Exercise aim ::
I would like each line of the data that holds the word "linewidth" copied out.

──────── Source data ────────

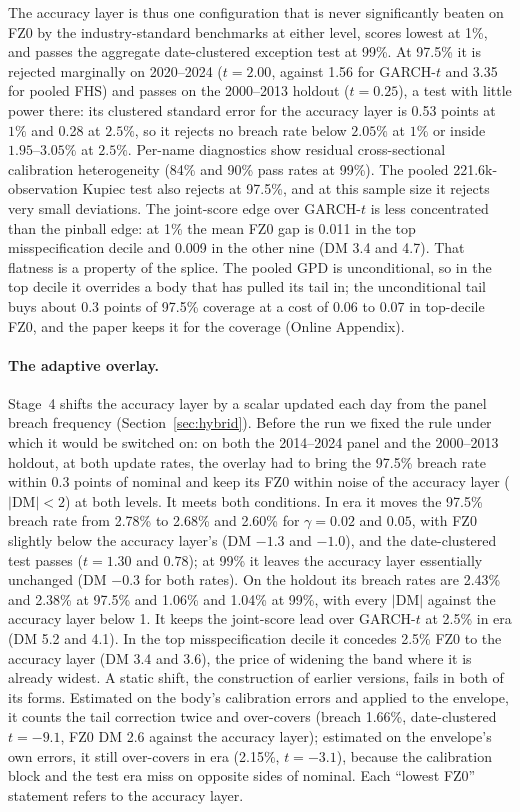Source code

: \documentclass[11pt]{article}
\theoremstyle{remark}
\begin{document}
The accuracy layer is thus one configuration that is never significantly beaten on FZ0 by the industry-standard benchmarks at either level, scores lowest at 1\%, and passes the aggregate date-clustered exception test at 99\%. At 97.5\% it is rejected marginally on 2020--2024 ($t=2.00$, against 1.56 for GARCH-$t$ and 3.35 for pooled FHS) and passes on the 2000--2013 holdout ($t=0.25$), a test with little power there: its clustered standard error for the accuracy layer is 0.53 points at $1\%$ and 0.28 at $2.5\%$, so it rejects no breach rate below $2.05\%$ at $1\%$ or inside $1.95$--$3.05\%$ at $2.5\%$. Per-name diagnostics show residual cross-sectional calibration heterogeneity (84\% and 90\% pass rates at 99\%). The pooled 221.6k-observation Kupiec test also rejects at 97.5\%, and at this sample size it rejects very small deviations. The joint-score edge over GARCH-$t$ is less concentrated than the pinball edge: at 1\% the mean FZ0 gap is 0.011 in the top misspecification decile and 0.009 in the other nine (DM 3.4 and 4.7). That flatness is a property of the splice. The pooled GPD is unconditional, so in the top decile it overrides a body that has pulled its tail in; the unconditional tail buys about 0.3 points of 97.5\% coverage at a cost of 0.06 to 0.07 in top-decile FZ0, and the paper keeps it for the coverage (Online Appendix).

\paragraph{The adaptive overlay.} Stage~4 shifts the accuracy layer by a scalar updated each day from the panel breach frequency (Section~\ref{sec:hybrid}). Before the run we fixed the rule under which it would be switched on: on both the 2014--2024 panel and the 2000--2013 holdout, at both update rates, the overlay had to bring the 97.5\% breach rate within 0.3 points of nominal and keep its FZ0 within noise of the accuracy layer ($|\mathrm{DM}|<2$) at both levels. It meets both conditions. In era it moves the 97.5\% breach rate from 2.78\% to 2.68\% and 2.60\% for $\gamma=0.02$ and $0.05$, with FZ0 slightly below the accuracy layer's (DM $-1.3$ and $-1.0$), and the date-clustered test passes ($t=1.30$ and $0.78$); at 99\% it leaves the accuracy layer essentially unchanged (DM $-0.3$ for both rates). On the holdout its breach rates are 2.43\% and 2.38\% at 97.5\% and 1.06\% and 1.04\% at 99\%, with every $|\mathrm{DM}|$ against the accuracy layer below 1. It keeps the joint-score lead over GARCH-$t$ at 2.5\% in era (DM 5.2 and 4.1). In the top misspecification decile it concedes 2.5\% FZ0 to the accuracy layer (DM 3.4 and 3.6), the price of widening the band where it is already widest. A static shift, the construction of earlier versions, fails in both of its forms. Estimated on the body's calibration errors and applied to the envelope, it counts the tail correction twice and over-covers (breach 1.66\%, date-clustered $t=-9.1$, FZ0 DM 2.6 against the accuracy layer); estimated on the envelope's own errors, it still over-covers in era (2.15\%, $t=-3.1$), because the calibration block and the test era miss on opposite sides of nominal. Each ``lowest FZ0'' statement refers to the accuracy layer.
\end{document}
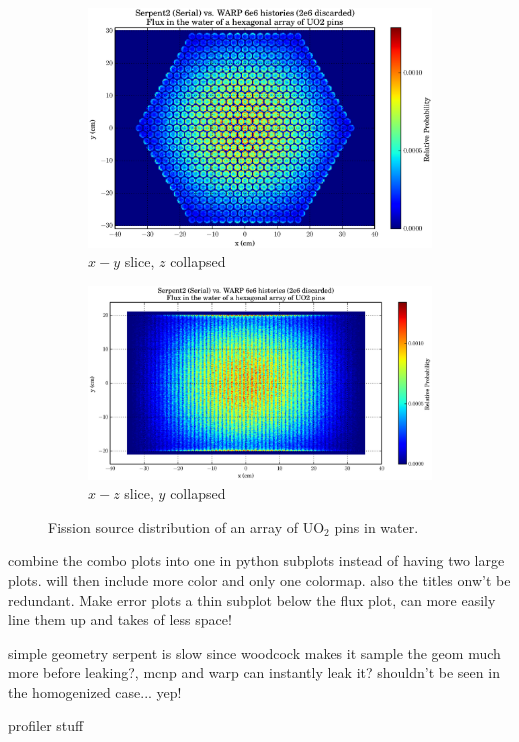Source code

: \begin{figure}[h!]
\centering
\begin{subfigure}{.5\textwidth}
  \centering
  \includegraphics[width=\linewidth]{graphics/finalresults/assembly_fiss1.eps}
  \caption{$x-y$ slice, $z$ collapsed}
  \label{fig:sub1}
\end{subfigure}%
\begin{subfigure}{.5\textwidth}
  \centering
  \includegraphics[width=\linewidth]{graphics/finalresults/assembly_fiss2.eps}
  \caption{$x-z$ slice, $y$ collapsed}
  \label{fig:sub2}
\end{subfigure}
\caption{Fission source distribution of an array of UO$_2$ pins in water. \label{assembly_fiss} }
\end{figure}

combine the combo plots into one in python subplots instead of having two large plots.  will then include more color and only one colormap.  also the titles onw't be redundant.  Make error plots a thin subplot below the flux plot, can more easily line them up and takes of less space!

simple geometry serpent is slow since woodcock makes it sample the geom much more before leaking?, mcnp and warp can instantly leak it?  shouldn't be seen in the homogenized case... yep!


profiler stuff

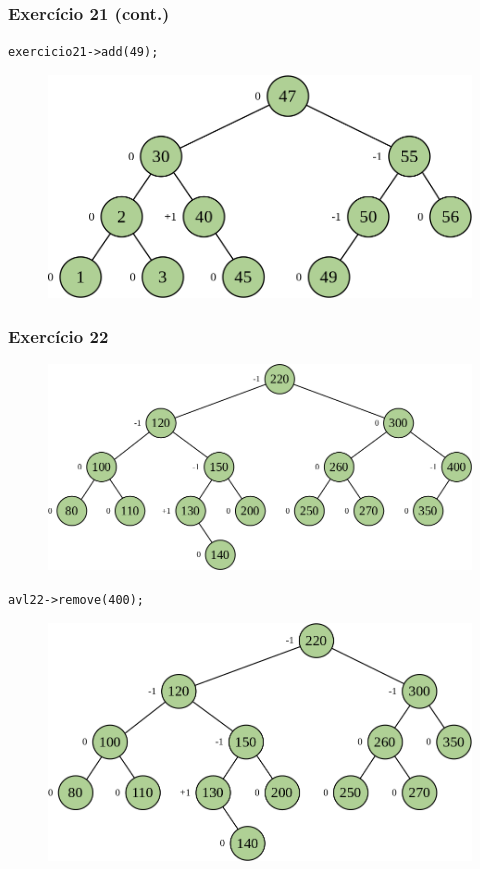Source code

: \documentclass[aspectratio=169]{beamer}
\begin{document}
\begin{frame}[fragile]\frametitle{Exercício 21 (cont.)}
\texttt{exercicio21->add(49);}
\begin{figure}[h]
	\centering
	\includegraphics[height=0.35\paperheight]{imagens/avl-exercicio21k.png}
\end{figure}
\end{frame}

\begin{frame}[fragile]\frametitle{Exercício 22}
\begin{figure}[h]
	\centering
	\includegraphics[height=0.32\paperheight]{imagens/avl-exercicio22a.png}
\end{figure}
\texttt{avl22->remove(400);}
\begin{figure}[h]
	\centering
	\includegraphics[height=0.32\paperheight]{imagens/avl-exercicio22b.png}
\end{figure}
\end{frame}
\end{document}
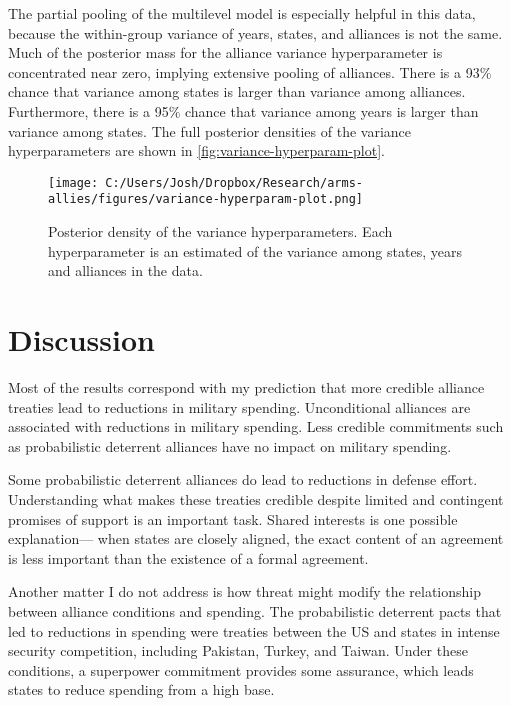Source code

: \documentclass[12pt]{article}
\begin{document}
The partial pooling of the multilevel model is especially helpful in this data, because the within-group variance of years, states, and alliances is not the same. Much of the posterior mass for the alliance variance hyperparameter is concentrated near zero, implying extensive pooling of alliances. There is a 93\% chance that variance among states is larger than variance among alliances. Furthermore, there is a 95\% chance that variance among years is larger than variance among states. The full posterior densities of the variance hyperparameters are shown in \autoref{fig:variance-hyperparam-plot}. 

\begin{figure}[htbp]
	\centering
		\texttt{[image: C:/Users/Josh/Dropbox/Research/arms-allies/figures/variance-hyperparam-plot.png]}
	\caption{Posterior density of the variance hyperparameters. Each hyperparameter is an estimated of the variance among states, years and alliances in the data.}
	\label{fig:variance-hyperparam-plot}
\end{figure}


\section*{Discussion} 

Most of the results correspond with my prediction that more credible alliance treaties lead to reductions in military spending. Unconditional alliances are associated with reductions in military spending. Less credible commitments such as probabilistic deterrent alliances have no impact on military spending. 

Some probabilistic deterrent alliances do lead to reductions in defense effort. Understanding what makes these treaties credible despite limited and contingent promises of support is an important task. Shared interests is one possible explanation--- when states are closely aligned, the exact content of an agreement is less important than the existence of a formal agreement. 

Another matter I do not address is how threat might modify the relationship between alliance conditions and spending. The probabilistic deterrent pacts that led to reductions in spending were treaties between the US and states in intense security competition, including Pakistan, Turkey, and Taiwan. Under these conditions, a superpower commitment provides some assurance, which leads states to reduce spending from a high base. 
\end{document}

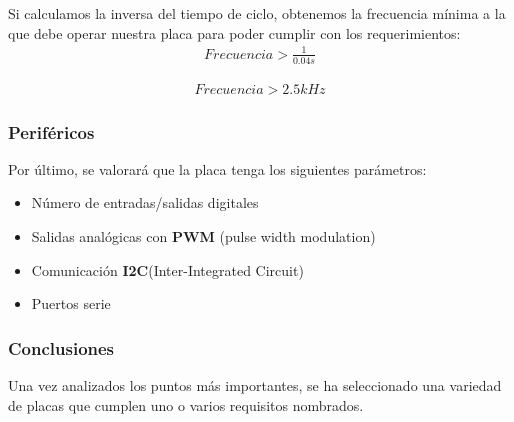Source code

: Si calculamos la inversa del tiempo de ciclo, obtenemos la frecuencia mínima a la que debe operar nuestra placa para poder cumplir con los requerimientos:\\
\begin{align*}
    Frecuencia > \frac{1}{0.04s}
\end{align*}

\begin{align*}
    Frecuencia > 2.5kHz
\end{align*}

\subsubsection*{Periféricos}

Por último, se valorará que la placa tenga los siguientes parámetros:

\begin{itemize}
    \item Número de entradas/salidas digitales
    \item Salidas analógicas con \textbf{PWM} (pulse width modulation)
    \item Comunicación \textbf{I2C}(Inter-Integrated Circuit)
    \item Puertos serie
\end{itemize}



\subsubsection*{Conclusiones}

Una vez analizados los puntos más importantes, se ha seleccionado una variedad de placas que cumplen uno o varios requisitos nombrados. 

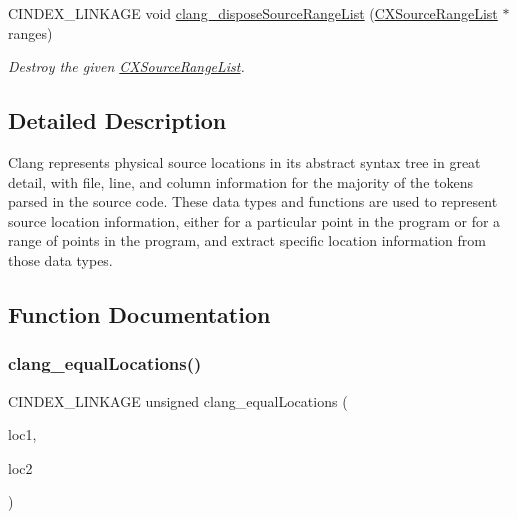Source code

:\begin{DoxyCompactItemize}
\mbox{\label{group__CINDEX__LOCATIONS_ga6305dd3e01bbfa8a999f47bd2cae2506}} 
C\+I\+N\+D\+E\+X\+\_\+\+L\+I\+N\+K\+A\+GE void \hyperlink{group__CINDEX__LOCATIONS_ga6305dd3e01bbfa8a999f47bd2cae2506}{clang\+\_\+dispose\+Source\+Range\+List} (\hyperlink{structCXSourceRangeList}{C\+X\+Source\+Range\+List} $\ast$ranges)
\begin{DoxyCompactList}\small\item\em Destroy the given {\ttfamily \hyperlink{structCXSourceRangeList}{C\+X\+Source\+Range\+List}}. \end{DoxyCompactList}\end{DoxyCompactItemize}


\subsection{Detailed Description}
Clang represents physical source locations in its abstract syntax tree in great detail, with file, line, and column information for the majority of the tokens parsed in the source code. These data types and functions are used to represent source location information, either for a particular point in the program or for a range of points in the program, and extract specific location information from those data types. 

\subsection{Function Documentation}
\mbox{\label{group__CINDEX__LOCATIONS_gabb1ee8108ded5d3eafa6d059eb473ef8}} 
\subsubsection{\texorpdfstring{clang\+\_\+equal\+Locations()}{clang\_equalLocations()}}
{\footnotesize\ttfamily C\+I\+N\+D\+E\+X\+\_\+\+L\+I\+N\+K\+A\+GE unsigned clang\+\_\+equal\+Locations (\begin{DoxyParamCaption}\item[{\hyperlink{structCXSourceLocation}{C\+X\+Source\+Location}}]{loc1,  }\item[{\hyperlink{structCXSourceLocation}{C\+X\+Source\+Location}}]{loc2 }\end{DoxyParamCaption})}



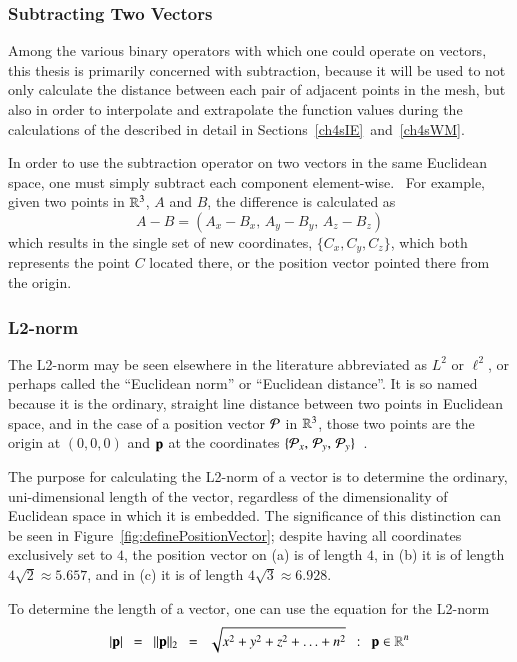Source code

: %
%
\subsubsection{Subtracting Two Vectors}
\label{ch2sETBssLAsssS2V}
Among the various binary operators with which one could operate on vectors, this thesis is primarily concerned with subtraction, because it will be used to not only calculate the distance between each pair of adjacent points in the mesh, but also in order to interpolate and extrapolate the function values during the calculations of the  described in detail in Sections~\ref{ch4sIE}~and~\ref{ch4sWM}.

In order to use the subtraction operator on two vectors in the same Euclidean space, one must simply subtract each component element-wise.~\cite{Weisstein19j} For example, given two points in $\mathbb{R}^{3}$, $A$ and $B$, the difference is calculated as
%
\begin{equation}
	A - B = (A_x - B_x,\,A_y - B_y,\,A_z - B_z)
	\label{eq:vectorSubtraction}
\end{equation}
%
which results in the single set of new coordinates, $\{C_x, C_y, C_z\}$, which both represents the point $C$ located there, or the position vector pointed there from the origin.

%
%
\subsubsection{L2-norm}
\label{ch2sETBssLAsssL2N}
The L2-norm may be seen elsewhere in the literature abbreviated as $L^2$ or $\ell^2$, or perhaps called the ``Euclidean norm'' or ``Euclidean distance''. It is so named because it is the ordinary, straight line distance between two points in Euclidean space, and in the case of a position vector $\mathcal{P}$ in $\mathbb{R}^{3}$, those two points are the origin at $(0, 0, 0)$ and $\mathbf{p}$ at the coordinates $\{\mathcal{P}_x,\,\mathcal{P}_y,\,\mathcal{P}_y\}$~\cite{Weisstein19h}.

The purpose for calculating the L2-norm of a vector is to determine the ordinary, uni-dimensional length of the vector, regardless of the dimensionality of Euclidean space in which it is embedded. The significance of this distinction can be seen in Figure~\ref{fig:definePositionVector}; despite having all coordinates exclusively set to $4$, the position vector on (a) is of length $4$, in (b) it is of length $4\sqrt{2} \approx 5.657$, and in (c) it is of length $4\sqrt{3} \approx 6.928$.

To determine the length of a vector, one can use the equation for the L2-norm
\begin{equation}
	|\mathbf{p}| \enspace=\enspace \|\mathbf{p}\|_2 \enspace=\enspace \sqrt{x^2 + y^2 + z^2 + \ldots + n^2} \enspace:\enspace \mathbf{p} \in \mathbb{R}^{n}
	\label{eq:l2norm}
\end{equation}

────────

Written solution ::
  \includegraphics[width=\linewidth]{graphics/finalresults/assembly_fiss1.eps}
  \includegraphics[width=\linewidth]{graphics/finalresults/assembly_fiss2.eps}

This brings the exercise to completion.